Lost OdysseyRating:  UK Release Date: 29-02-2008 Platforms: XBox 360 Publisher: Microsoft Price: £44.99
Great new fantasy RPG from a master of the genre Hironobu Sakaguchi's vast new role-playing game lives up to expectations: the man who created the Final Fantasy franchise has hooked up with Microsoft to create a traditional fantasy RPG for the Xbox, perhaps the first heavyweight attempt for the platform, and the result is a beautifully detailed, richly plotted adventure.
Players take charge of Kaim, a wandering immortal warrior, who's spent the past 1000 years as a hired sword. Blighted by amnesia, haunted by half-remembered fragments of his past, he is a rarity in Japanese role-playing games, a psychologically complex, certified bad-ass who seems to care less about storming the castle and saving the princess than about finding some place to hide from his demons. The other characters who join your team, both those that the player controls and NPCs, also largely buck cutesy stereotypes. Kiyoshi Shigematsu, a sci-fi and fantasy author of some renown in his native Japan was brought in to work on the storyline of Lost Odyssey, and his influence shines. Dark shadows haunt this universe, political as well as monstrous.

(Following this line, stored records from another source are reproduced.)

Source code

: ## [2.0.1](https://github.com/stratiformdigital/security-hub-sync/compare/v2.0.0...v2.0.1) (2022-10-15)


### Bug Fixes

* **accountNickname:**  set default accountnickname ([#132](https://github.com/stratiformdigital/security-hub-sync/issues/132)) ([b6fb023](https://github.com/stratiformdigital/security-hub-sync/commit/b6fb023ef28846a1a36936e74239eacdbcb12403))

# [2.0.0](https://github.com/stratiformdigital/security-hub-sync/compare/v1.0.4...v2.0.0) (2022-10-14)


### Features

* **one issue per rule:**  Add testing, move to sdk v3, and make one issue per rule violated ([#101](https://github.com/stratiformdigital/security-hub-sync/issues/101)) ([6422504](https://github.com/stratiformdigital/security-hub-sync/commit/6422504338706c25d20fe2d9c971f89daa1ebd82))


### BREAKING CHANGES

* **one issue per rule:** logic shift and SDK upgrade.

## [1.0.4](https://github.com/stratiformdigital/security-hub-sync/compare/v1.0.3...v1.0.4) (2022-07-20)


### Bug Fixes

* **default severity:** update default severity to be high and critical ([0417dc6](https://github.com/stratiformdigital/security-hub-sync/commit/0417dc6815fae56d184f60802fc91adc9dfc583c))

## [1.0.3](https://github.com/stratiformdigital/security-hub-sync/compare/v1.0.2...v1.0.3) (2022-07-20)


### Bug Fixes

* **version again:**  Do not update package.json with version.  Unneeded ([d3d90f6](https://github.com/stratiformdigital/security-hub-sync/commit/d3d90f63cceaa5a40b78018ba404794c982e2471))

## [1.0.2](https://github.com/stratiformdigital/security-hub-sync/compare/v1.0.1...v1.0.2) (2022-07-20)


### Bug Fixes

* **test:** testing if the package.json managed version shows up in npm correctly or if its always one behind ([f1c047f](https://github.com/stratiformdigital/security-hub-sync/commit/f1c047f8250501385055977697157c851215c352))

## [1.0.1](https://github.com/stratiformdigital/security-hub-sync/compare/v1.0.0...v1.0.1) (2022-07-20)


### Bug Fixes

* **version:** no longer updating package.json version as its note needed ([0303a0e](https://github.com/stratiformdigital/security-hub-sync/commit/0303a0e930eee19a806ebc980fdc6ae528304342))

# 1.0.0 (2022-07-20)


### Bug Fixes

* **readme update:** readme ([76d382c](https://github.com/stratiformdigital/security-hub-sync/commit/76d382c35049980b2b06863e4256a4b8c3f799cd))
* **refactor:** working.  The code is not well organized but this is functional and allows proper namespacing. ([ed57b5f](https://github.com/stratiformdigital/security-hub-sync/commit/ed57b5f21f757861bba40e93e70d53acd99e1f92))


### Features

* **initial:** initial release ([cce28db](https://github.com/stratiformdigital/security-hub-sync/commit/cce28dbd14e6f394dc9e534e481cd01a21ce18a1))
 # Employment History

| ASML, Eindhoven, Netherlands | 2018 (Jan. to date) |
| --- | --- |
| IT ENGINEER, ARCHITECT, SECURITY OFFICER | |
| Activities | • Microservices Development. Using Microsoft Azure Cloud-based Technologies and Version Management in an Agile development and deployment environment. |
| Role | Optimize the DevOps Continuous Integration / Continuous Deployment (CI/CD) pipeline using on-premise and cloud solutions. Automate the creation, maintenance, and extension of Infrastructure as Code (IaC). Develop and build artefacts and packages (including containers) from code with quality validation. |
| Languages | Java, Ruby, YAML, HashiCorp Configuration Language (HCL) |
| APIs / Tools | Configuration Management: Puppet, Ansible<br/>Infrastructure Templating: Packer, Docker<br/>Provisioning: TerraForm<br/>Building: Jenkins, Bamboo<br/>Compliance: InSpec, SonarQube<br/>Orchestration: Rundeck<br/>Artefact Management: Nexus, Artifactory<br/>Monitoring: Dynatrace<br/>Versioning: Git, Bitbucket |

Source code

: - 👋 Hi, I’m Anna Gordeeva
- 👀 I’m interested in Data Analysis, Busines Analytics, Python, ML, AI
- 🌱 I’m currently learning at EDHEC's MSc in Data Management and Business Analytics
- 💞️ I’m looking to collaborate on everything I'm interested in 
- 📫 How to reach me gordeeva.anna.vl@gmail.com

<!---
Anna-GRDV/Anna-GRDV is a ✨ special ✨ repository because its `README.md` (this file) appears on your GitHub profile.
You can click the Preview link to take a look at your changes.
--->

Like the Final Fantasy titles, this is a game with lots of cut-screens, especially in the first third of the action. While this may prove taxing for the impatient gamer, there is a lot of background to establish, a lot of ground rules to go through, and patience pays off. Besides, the cut-screens are gorgeously designed and animated, the voice acting is good and there is excellent use of text to explain some of the plot lines.
To the gameplay. Fight sequences are, of course, turn based, but Lost Odyssey's designers have introduced a nice tweak: you set up the types of attack that each of your characters will perform, but in the animated screens where the attack plays out there's a chance to hit and release one of the trigger buttons. Time it right and you'll perform a critical hit. It's not super-complex, and once it's been mastered you can nail it almost every time, but it makes combat more than the passive, watch-and-hope experience that it is in most turn-based RPGs.
Of course, you don't buy this sort of game for button mashing, but rather for its scope, size and storyline. Lost Odyssey scores highly in each of these regards. It's huge, for a start, with about 50 hours of core gameplay as well as 20 or more hours of side quests to bury yourself in.
There's been some grumbling about the load times, but this reviewer found them no great chore. Likewise, some preview-players have raised eyebrows at how traditional the game is. Lost Odyssey sits firmly in the tradition of its Final Fantasy forefathers. The bosses are winged and beastly, the music is symphonic and the plot is epic. But that's surely the reason fans of RPGs keep coming back for more. If you are a fan, dive in. Hours of fun await.